CPU Issue when enabling RPKI

Hello everyone,

Recently, I updated three MiKroTik CCR2004-1G-12S+2XS routerboards to version 7.11.2.
Everything is working fairly well. The three routerboards are in three different IXPs.
Upon activating the RPKI functionality, I noticed an unusual behavior with the CPU.
At every refresh, and sometimes at random, the CPU spikes to 100% and for two or three minutes, it’s not possible to query the router via SNMP.
The processor affinity mode (input/output) is set to main, but I tried all the possible modes. The issue still persists.
The RPKI check is carried out correctly through a routing filter.

RPKI Chain
rpki-verify GOLINE
if (rpki invalid) {reject}

I tried modifying the filter without including any jump, but in sequence in the input filter, to no avail. The problem persists.
I have no other ideas to solve the problem… maybe it’s a bug, but I see from the release notes of the next version that there will be no fix related to the RPKI functionality, so I am a bit resigned to leaving it disabled.

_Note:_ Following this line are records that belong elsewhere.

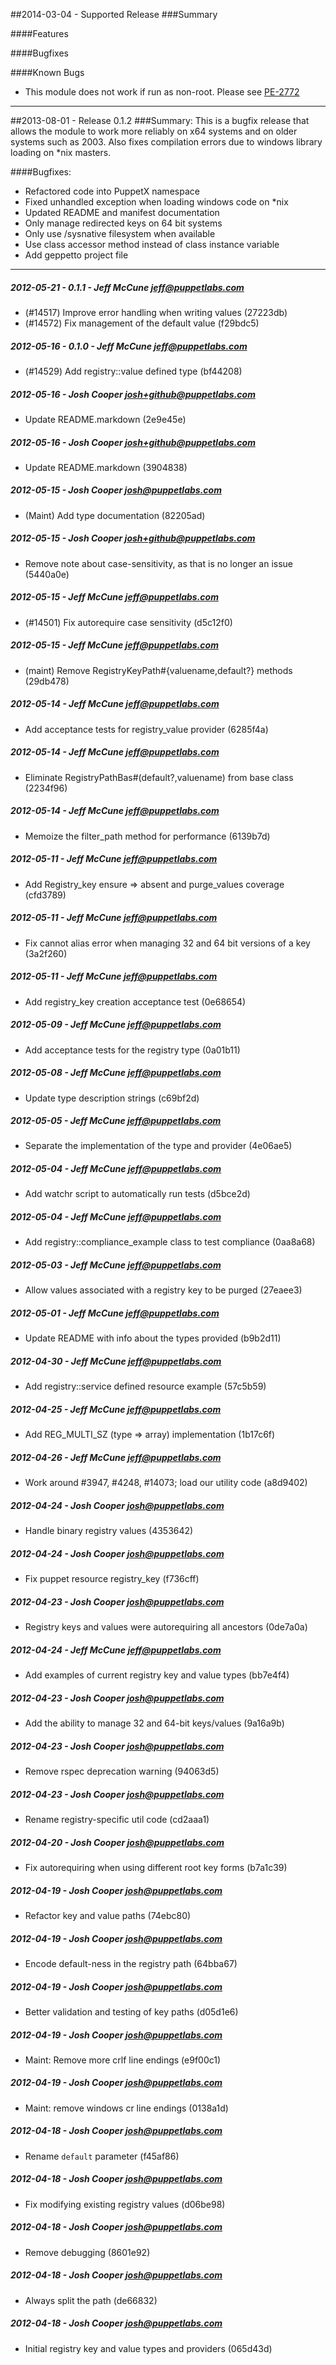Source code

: ##2014-03-04 - Supported Release
###Summary

####Features

####Bugfixes

####Known Bugs

* This module does not work if run as non-root. Please see [PE-2772](https://tickets.puppetlabs.com/browse/PE-2772)

---

##2013-08-01 - Release 0.1.2
###Summary:
This is a bugfix release that allows the module to work more reliably on x64
systems and on older systems such as 2003. Also fixes compilation errors due
to windows library loading on *nix masters.

####Bugfixes:
- Refactored code into PuppetX namespace
- Fixed unhandled exception when loading windows code on *nix
- Updated README and manifest documentation
- Only manage redirected keys on 64 bit systems
- Only use /sysnative filesystem when available
- Use class accessor method instead of class instance variable
- Add geppetto project file

---

##### 2012-05-21 - 0.1.1 - Jeff McCune <jeff@puppetlabs.com>

 * (#14517) Improve error handling when writing values (27223db)
 * (#14572) Fix management of the default value (f29bdc5)

##### 2012-05-16 - 0.1.0 - Jeff McCune <jeff@puppetlabs.com>

 * (#14529) Add registry::value defined type (bf44208)

##### 2012-05-16 - Josh Cooper <josh+github@puppetlabs.com>
 
 * Update README.markdown (2e9e45e)

##### 2012-05-16 - Josh Cooper <josh+github@puppetlabs.com>
 
 * Update README.markdown (3904838)

##### 2012-05-15 - Josh Cooper <josh@puppetlabs.com>
 
 * (Maint) Add type documentation (82205ad)

##### 2012-05-15 - Josh Cooper <josh+github@puppetlabs.com>

 * Remove note about case-sensitivity, as that is no longer an issue (5440a0e)

##### 2012-05-15 - Jeff McCune <jeff@puppetlabs.com>
 
 * (#14501) Fix autorequire case sensitivity (d5c12f0)

##### 2012-05-15 - Jeff McCune <jeff@puppetlabs.com>
 
 * (maint) Remove RegistryKeyPath#{valuename,default?} methods (29db478)

##### 2012-05-14 - Jeff McCune <jeff@puppetlabs.com>
 
 * Add acceptance tests for registry_value provider (6285f4a)

##### 2012-05-14 - Jeff McCune <jeff@puppetlabs.com>
 
 * Eliminate RegistryPathBas#(default?,valuename) from base class (2234f96)

##### 2012-05-14 - Jeff McCune <jeff@puppetlabs.com>
  
  * Memoize the filter_path method for performance (6139b7d)

##### 2012-05-11 - Jeff McCune <jeff@puppetlabs.com>
 
 * Add Registry_key ensure => absent and purge_values coverage (cfd3789)

##### 2012-05-11 - Jeff McCune <jeff@puppetlabs.com>
 
 * Fix cannot alias error when managing 32 and 64 bit versions of a key (3a2f260)

##### 2012-05-11 - Jeff McCune <jeff@puppetlabs.com>
 
 * Add registry_key creation acceptance test (0e68654)

##### 2012-05-09 - Jeff McCune <jeff@puppetlabs.com>
 
 * Add acceptance tests for the registry type (0a01b11)

##### 2012-05-08 - Jeff McCune <jeff@puppetlabs.com>
 
 * Update type description strings (c69bf2d)

##### 2012-05-05 - Jeff McCune <jeff@puppetlabs.com>
 
 * Separate the implementation of the type and provider (4e06ae5)

##### 2012-05-04 - Jeff McCune <jeff@puppetlabs.com>
 
 * Add watchr script to automatically run tests (d5bce2d)

##### 2012-05-04 - Jeff McCune <jeff@puppetlabs.com>
 
 * Add registry::compliance_example class to test compliance (0aa8a68)

##### 2012-05-03 - Jeff McCune <jeff@puppetlabs.com>

 * Allow values associated with a registry key to be purged (27eaee3)

##### 2012-05-01 - Jeff McCune <jeff@puppetlabs.com>
 
 * Update README with info about the types provided (b9b2d11)

##### 2012-04-30 - Jeff McCune <jeff@puppetlabs.com>
 
 * Add registry::service defined resource example (57c5b59)

##### 2012-04-25 - Jeff McCune <jeff@puppetlabs.com>
 
 * Add REG_MULTI_SZ (type => array) implementation (1b17c6f)

##### 2012-04-26 - Jeff McCune <jeff@puppetlabs.com>
 
 * Work around #3947, #4248, #14073; load our utility code (a8d9402)

##### 2012-04-24 - Josh Cooper <josh@puppetlabs.com>
 
 * Handle binary registry values (4353642)

##### 2012-04-24 - Josh Cooper <josh@puppetlabs.com>
 
 * Fix puppet resource registry_key (f736cff)

##### 2012-04-23 - Josh Cooper <josh@puppetlabs.com>
 
 * Registry keys and values were autorequiring all ancestors (0de7a0a)

##### 2012-04-24 - Jeff McCune <jeff@puppetlabs.com>
 
 * Add examples of current registry key and value types (bb7e4f4)

##### 2012-04-23 - Josh Cooper <josh@puppetlabs.com>
 
 * Add the ability to manage 32 and 64-bit keys/values (9a16a9b)

##### 2012-04-23 - Josh Cooper <josh@puppetlabs.com>
 
 * Remove rspec deprecation warning (94063d5)

##### 2012-04-23 - Josh Cooper <josh@puppetlabs.com>
 
 * Rename registry-specific util code (cd2aaa1)

##### 2012-04-20 - Josh Cooper <josh@puppetlabs.com>
 
 * Fix autorequiring when using different root key forms (b7a1c39)

##### 2012-04-19 - Josh Cooper <josh@puppetlabs.com>

 * Refactor key and value paths (74ebc80)

##### 2012-04-19 - Josh Cooper <josh@puppetlabs.com>

 * Encode default-ness in the registry path (64bba67)

##### 2012-04-19 - Josh Cooper <josh@puppetlabs.com>

 * Better validation and testing of key paths (d05d1e6)

##### 2012-04-19 - Josh Cooper <josh@puppetlabs.com>

 * Maint: Remove more crlf line endings (e9f00c1)

##### 2012-04-19 - Josh Cooper <josh@puppetlabs.com>
 
 * Maint: remove windows cr line endings (0138a1d)

##### 2012-04-18 - Josh Cooper <josh@puppetlabs.com>
 
 * Rename `default` parameter (f45af86)

##### 2012-04-18 - Josh Cooper <josh@puppetlabs.com>
 
 * Fix modifying existing registry values (d06be98)

##### 2012-04-18 - Josh Cooper <josh@puppetlabs.com>
 
 * Remove debugging (8601e92)

##### 2012-04-18 - Josh Cooper <josh@puppetlabs.com>
 
 * Always split the path (de66832)

##### 2012-04-18 - Josh Cooper <josh@puppetlabs.com>
 
 * Initial registry key and value types and providers (065d43d)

Has anyone else encountered the same problem and perhaps has a solution?

Thank you very much to everyone.

Paolo Caparrelli
GOLINE SA

Fix your BGP affinity as step 1.

Then make sure your L3 offloading, bridge/VLAN configuration is matching this:
https://help.mikrotik.com/docs/display/ROS/Basic+VLAN+switching

Thanks for your reply.
Unfortunately, the technical article refers to VLANs or ports in bridge mode.
On my MikroTik RBs, there are no VLANs or bridges.
There are only two network interfaces: one connected to the IXP switch and the other to the our switch, in access mode and not VLAN, connected to our switch.
So, I really wouldn’t know how to adapt the solution you suggested to my issue.

Any other suggestions, perhaps?

Paolo Caparrelli
GOLINE SA

That is incorrect. If you don’t correctly use the Linux DSA bridge+VLAN filtering, you’re breaking offloading. Read this:
http://forum.mikrotik.com/t/mdns-repeater-feature/148334/322

https://help.mikrotik.com/docs/display/ROS/Layer2+misconfiguration

CCR2004 configuration will be the “Other devices with a built-in switch chip” in the basic VLAN switching documentation, based on the switch chip model.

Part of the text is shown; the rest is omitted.